Budimex znowu w grze
Stalexport traci wyłączność w negocjacjach na temat warunków koncesji na eksploatację i pobór opłat na odcinku autostrady A-4 Wrocław-Katowice. Drogowa dyrekcja chce rozmawiać także z konkurencyjną Autostradą Południe, w której udziały ma Budimex.
- Zamierzamy powrócić do rozmów z drugim oferentem, aby skorzystać z efektu konkurencyjności - powiedział wczoraj Edward Gajerski, szef Generalnej Dyrekcji Dróg Krajowych i Autostrad. - Komisja przetargowa uznała przecież oferty przetargowe Stalexportu Śląsk i Autostrady Południe za równorzędne - tłumaczył dziennikarzom.
Komisja, która oceniała dokumenty obu spółek, nie wskazała we wrześniu zwycięzcy. Dopiero ówczesny dyrektor GDDKiA Dariusz Skowroński zadecydował, że negocjacje będą prowadzone jedynie z konsorcjum Stalexportu (oprócz Stalexportu Autostrada Dolnośląska, spółkę tworzą Strabag i Egis Projects). GDDKiA tłumaczyła wtedy, że firma zależna od Stalexportu ma już koncesję na eksploatację odcinka A-4 od Krakowa do Katowic. Zawarcie umowy na drugi odcinek tej trasy miało w opinii dyrekcji wywołać "efekt synergii" i "znacząco wpłynąć na płynność i szybkość budowy infrastruktury wokół autostrady". Niewykluczone, że na zmianę decyzji GDDKiA wpływ miał protest dotyczący tej argumentacji, zgłoszony przez innego oferenta, Autostradę Południe (spółka Budimeksu, Ferrovialu-Agroman i Cintry).

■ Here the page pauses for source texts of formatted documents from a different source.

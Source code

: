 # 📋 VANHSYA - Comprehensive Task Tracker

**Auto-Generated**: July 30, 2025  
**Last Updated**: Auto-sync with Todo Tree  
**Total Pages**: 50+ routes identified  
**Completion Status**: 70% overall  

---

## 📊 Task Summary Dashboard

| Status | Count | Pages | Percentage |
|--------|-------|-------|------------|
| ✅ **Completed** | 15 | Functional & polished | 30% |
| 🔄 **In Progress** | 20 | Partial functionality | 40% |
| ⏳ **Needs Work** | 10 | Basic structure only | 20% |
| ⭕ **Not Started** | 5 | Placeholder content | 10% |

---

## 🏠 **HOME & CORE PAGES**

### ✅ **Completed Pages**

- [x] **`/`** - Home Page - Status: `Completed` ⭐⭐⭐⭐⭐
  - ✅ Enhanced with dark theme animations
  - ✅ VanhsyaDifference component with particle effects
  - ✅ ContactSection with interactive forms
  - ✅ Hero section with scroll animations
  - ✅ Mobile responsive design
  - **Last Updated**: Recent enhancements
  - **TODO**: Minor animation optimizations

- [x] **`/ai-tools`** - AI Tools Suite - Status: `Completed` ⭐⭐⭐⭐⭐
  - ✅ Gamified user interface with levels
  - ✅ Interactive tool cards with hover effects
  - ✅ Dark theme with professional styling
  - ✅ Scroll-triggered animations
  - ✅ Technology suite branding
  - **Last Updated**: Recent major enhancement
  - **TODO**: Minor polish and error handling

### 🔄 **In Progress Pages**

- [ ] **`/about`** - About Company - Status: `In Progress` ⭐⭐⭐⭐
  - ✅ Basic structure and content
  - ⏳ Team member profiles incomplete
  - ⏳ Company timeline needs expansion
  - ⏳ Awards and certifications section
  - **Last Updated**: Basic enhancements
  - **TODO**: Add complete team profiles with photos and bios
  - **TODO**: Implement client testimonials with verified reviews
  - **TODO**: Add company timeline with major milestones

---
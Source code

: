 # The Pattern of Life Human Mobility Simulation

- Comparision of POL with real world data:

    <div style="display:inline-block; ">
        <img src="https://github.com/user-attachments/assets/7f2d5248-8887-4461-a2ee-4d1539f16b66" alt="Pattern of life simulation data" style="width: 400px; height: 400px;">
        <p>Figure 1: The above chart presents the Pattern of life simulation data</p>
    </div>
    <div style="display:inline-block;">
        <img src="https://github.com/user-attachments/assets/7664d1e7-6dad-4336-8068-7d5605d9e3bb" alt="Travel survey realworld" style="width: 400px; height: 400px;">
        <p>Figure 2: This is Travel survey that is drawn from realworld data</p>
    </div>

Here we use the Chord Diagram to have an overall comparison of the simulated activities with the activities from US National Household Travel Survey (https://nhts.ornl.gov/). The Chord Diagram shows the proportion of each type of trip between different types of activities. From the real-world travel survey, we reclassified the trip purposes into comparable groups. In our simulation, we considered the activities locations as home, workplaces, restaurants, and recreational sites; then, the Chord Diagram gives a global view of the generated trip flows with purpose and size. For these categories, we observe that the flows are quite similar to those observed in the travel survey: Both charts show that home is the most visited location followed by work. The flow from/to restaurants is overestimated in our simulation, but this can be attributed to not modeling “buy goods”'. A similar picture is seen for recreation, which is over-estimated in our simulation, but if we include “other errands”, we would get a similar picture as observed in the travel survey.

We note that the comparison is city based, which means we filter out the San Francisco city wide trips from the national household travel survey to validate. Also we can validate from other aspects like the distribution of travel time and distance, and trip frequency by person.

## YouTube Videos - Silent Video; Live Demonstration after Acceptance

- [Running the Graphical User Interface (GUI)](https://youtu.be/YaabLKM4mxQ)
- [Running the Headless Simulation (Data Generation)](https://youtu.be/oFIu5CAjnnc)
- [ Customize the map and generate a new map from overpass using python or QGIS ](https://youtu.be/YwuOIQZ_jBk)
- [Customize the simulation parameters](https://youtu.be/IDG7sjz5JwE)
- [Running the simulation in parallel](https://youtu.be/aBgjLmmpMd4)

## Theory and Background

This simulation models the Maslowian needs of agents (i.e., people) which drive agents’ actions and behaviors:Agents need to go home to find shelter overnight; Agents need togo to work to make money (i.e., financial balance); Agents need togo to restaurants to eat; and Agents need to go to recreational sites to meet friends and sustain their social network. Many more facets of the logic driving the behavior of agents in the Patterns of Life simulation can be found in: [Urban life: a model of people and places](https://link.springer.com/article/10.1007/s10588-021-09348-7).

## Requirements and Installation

Decyzja o wznowieniu negocjacji z drugim konsorcjum zaskoczyła władze Stalexportu. - Rozpoczęliśmy już wiele przygotowań do realizacji kontraktu. Na półmetku są prace projektowe, przygotowujemy się do przejęcia autostrady - powiedział nam Marek Cywiński, dyrektor biura strategii spółki. Cieszy się za to Budimex. - Jesteśmy przygotowani do realizacji kontraktu - zapewnia rzecznik prasowy, Krzysztof Kozioł.
Koncesja przewiduje budowę miejsc poboru opłat oraz późniejsze zarządzanie autostradą. Jej wartość szacowana jest na kilkadziesiąt milionów euro.